The NYTimes adds to the pile of reasons to abolish the NCAA. The athletes who play for big-time imgres-1college teams sign a letter when they are in high school declaring the name of the school where they intend to play. This was originally meant to signal to recruiters from other schools to cease and desist. But, under the iron law of unintended consequences, today’s story indicates that these letters have morphed into what amounts to a “reserve clause,” like the one that used to tie professional baseball players to their team owners. Increasingly, college players are thwarted in their attempts to transfer.

I have a certain amount of sympathy for the “student athletes” who want to switch schools, but then I realize: they are not transferring to find a better English department or more-advanced physics labs. They are acting like professional athletes in any sport who want to do what’s best for their athletic careers (not their educations).

Proponents of transfer limits say that they are put in place to prevent coaches from continually attempting to lure athletes from other universities, which could create a never-ending recruiting cycle. Critics counter that the rules make it much too easy for coaches to act punitively, penalizing athletes for changing their minds about decisions made when they were teenagers.

Coaches cannot fully prevent athletes like Lunt from transferring to any university they want. But if a coach does not grant an athlete a release, the player must forfeit any scholarship opportunity, pay his own way to the new university and sit out the next season. Meanwhile, Gundy, whose contract pays him $30.3 million over eight years, and other coaches can routinely move from one college to another with minimal consequence, often for bigger contracts after arranging a buyout with the first college.

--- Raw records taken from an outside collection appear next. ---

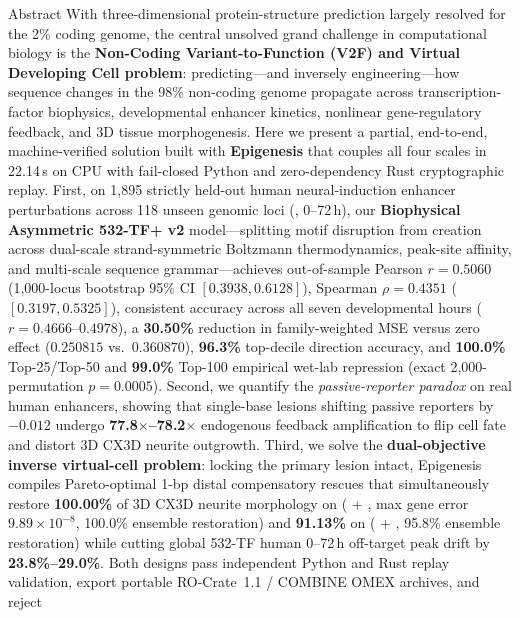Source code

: \documentclass[10.5pt,a4paper]{article}
\begin{document}

\begin{abstractbox}{Abstract}
With three-dimensional protein-structure prediction largely resolved for the 2\% coding genome, the central unsolved grand challenge in computational biology is the \textbf{Non-Coding Variant-to-Function (V2F) and Virtual Developing Cell problem}: predicting—and inversely engineering—how sequence changes in the 98\% non-coding genome propagate across transcription-factor biophysics, developmental enhancer kinetics, nonlinear gene-regulatory feedback, and 3D tissue morphogenesis. Here we present a partial, end-to-end, machine-verified solution built with \textbf{Epigenesis} that couples all four scales in 22.14\,s on CPU with fail-closed Python and zero-dependency Rust cryptographic replay. First, on 1,895 strictly held-out human neural-induction enhancer perturbations across 118 unseen genomic loci (, 0--72\,h), our \textbf{Biophysical Asymmetric 532-TF+ v2} model—splitting motif disruption from creation across dual-scale strand-symmetric Boltzmann thermodynamics, peak-site affinity, and multi-scale sequence grammar—achieves out-of-sample Pearson \textbf{$r=0.5060$} (1,000-locus bootstrap 95\% CI $[0.3938, 0.6128]$), Spearman $\rho=0.4351$ ($[0.3197, 0.5325]$), consistent accuracy across all seven developmental hours ($r=0.4666$--$0.4978$), a \textbf{30.50\%} reduction in family-weighted MSE versus zero effect ($0.250815$ vs.\ $0.360870$), \textbf{96.3\%} top-decile direction accuracy, and \textbf{100.0\%} Top-25/Top-50 and \textbf{99.0\%} Top-100 empirical wet-lab repression (exact 2,000-permutation $p=0.0005$). Second, we quantify the \emph{passive-reporter paradox} on real human enhancers, showing that single-base lesions shifting passive reporters by $-0.012$ undergo \textbf{77.8$\times$--78.2$\times$} endogenous feedback amplification to flip cell fate and distort 3D CX3D neurite outgrowth. Third, we solve the \textbf{dual-objective inverse virtual-cell problem}: locking the primary lesion intact, Epigenesis compiles Pareto-optimal 1-bp distal compensatory rescues that simultaneously restore \textbf{100.00\%} of 3D CX3D neurite morphology on  ( + , max gene error $9.89\times10^{-8}$, 100.0\% ensemble restoration) and \textbf{91.13\%} on  ( + , 95.8\% ensemble restoration) while cutting global 532-TF human 0--72\,h off-target peak drift by \textbf{23.8\%--29.0\%}. Both designs pass independent Python and Rust replay validation, export portable RO-Crate~1.1 / COMBINE OMEX archives, and reject 
\end{abstractbox}
\end{document}
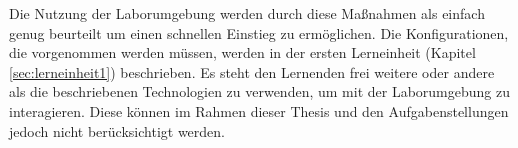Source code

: Die Nutzung der Laborumgebung werden durch diese Maßnahmen als einfach genug beurteilt um einen schnellen Einstieg zu ermöglichen.
Die Konfigurationen, die vorgenommen werden müssen, werden in der ersten Lerneinheit (Kapitel \ref{sec:lerneinheit1}) beschrieben.
Es steht den Lernenden frei weitere oder andere als die beschriebenen Technologien zu verwenden, um mit der Laborumgebung zu interagieren.
Diese können im Rahmen dieser Thesis und den Aufgabenstellungen jedoch nicht berücksichtigt werden.

\pagebreak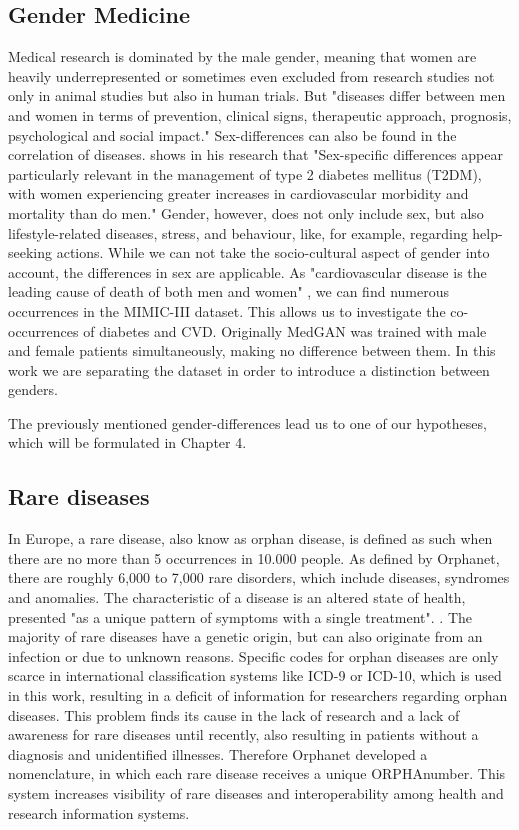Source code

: \documentclass[11pt, a4paper]{book}
\begin{document}
\subsection{Gender Medicine}
Medical research is dominated by the male gender, meaning that women are heavily underrepresented or sometimes even excluded from research studies not only in animal studies but also in human trials. \cite{baggio2013gender} 
But "diseases  differ  between  men  and  women  in  terms  of  prevention,  clinical  signs,  therapeutic  approach,  prognosis,  psychological  and  social  impact." \cite{baggio2013gender}
Sex-differences can also be found in the correlation of diseases. \cite{kautzky2010sex} shows in his research that "Sex-specific differences appear particularly relevant in the management of type 2 diabetes mellitus (T2DM), with women experiencing greater increases in cardiovascular morbidity and mortality than do men." \cite{kautzky2010sex}
Gender, however, does not only include sex, but also lifestyle-related diseases, stress, and behaviour, like, for example, regarding help-seeking actions.
While we can not take the socio-cultural aspect of gender into account, the differences in sex are applicable.
As "cardiovascular disease is the leading cause of death of both men and women" \cite{arain2009sex}, we can find numerous occurrences in the MIMIC-III dataset. This allows us to investigate the co-occurrences of diabetes and CVD.
Originally MedGAN was trained with male and female patients simultaneously, making no difference between them. In this work we are separating the dataset in order to introduce a distinction between genders.

The previously mentioned gender-differences lead us to one of our hypotheses, which will be formulated in Chapter 4.

\subsection{Rare diseases}
In Europe, a rare disease, also know as orphan disease, is defined as such when there are no more than 5 occurrences in 10.000 people. As defined by Orphanet, there are roughly 6,000 to 7,000 rare disorders, which include diseases, syndromes and anomalies. The characteristic of a disease is an altered state of health, presented "as a unique pattern of symptoms with a single treatment". \cite{Orphanet}. The majority of rare diseases have a genetic origin, but can also originate from an infection or due to unknown reasons. \cite{Orphanet} Specific codes for orphan diseases are only scarce in international classification systems like ICD-9 or ICD-10, which is used in this work, resulting in a deficit of information  for researchers regarding orphan diseases. This problem finds its cause in the lack of research and a lack of awareness for rare diseases until recently, also resulting in patients without a diagnosis and unidentified illnesses. \cite{Orphanet}
Therefore Orphanet developed a nomenclature, in which each rare disease receives a unique ORPHAnumber. This system increases visibility of rare diseases and interoperability among health and research information systems. \cite{Orphanet}
\end{document}
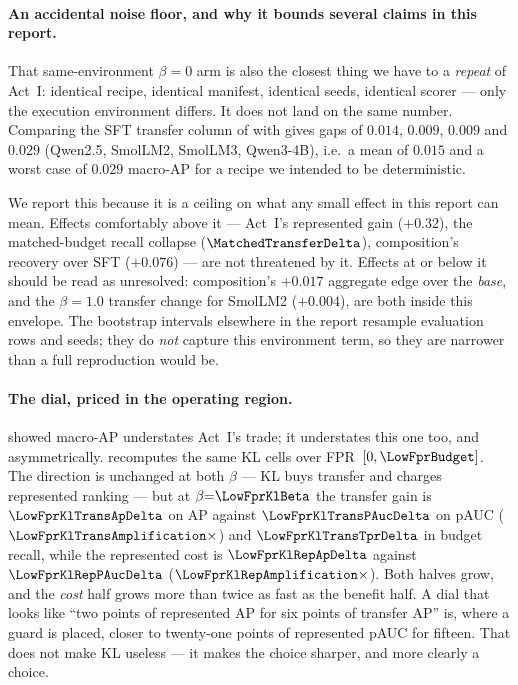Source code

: \paragraph{An accidental noise floor, and why it bounds several claims in this report.} That
same-environment $\beta=0$ arm is also the closest thing we have to a \emph{repeat} of Act~I: identical
recipe, identical manifest, identical seeds, identical scorer --- only the execution environment differs.
It does not land on the same number. Comparing the SFT transfer column of  with
 gives gaps of $0.014$, $0.009$, $0.009$ and $0.029$ (Qwen2.5, SmolLM2, SmolLM3,
Qwen3-4B), i.e.\ a mean of $0.015$ and a worst case of $0.029$ macro-AP for a recipe we intended to be
deterministic.

We report this because it is a ceiling on what any small effect in this report can mean. Effects
comfortably above it --- Act~I's represented gain ($+0.32$), the matched-budget recall collapse
($\MatchedTransferDelta$), composition's recovery over SFT ($+0.076$) --- are not threatened by it.
Effects at or below it should be read as unresolved: composition's $+0.017$ aggregate edge over the
\emph{base}, and the $\beta=1.0$ transfer change for SmolLM2 ($+0.004$), are both inside this envelope.
The bootstrap intervals elsewhere in the report resample evaluation rows and seeds; they do \emph{not}
capture this environment term, so they are narrower than a full reproduction would be.

\paragraph{The dial, priced in the operating region.}  showed macro-AP
understates Act~I's trade; it understates this one too, and asymmetrically.
 recomputes the same KL cells over FPR~$[0,\LowFprBudget]$. The direction is
unchanged at both $\beta$ --- KL buys transfer and charges represented ranking --- but at
$\beta{=}\LowFprKlBeta$ the transfer gain is $\LowFprKlTransApDelta$ on AP against
$\LowFprKlTransPAucDelta$ on pAUC ($\LowFprKlTransAmplification\times$) and
$\LowFprKlTransTprDelta$ in budget recall, while the represented cost is $\LowFprKlRepApDelta$
against $\LowFprKlRepPAucDelta$ ($\LowFprKlRepAmplification\times$). Both halves grow, and the
\emph{cost} half grows more than twice as fast as the benefit half. A dial that looks like
``two points of represented AP for six points of transfer AP'' is, where a guard is placed, closer
to twenty-one points of represented pAUC for fifteen. That does not make KL useless --- it makes the
choice sharper, and more clearly a choice.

Not only that, but the article includes the startling figure that nearly 500 mens basketball players transferred from one college to another last year.

500 basketball players switching schools!

(That’s one sport, one gender, from a sport with a fairly small roster. How many total athletic transfers take place in a year?)

Now, let’s acknowledge that, on average, these are not the strongest students on our campuses, and let’s acknowledge that transferring is disruptive and probably sets most students back somewhat.

How much sense does this make?

Again, I ask: what educational purpose does the NCAA serve?